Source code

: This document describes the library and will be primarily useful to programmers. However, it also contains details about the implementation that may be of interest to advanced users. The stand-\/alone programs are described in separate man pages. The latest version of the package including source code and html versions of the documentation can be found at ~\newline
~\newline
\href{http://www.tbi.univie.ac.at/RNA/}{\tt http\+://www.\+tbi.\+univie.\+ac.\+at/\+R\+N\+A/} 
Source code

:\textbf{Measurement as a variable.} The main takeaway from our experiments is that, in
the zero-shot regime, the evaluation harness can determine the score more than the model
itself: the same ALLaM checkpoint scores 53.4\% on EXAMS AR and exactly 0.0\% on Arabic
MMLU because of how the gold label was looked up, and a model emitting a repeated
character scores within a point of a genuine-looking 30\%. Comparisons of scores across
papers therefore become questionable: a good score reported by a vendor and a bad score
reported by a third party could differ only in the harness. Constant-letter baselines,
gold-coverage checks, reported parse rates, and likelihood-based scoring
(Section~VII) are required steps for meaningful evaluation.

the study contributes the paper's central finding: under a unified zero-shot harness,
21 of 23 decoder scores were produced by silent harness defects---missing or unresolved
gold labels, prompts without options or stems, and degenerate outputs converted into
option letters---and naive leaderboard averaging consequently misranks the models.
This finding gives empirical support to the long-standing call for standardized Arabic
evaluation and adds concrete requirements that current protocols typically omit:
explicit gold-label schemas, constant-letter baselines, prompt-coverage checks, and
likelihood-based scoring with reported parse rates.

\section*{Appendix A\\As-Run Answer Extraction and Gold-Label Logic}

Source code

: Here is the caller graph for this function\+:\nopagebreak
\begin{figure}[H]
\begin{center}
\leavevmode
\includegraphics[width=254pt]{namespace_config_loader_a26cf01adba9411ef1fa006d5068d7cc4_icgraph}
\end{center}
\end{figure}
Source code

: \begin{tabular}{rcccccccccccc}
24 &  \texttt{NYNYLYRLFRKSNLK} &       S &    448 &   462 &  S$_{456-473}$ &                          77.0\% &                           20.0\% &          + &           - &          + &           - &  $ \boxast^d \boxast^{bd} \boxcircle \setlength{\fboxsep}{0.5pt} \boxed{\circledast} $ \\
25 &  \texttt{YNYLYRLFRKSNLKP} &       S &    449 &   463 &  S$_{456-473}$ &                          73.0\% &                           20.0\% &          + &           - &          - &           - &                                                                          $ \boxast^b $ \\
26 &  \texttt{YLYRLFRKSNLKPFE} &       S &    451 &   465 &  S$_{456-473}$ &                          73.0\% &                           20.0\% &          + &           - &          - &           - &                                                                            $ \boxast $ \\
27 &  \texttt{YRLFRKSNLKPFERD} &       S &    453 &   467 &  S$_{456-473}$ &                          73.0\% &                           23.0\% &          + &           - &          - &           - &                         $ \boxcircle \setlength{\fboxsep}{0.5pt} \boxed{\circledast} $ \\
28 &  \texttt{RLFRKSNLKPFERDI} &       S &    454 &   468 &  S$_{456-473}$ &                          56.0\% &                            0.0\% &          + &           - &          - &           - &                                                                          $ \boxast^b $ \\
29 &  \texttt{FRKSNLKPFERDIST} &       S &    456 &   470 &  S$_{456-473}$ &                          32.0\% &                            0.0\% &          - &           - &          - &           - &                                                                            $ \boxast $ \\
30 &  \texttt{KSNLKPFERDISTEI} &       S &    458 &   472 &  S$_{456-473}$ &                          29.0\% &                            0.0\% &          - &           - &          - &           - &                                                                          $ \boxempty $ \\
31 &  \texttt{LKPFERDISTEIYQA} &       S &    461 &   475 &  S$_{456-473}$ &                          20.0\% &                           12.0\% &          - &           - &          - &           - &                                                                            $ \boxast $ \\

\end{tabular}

# # # #

- **YOUR OBJECTIVE**: Copy out, from the data above, each line where the string "newline" is present.

- **EXPECTED ANSWER**:
: This document describes the library and will be primarily useful to programmers. However, it also contains details about the implementation that may be of interest to advanced users. The stand-\/alone programs are described in separate man pages. The latest version of the package including source code and html versions of the documentation can be found at ~\newline
~\newline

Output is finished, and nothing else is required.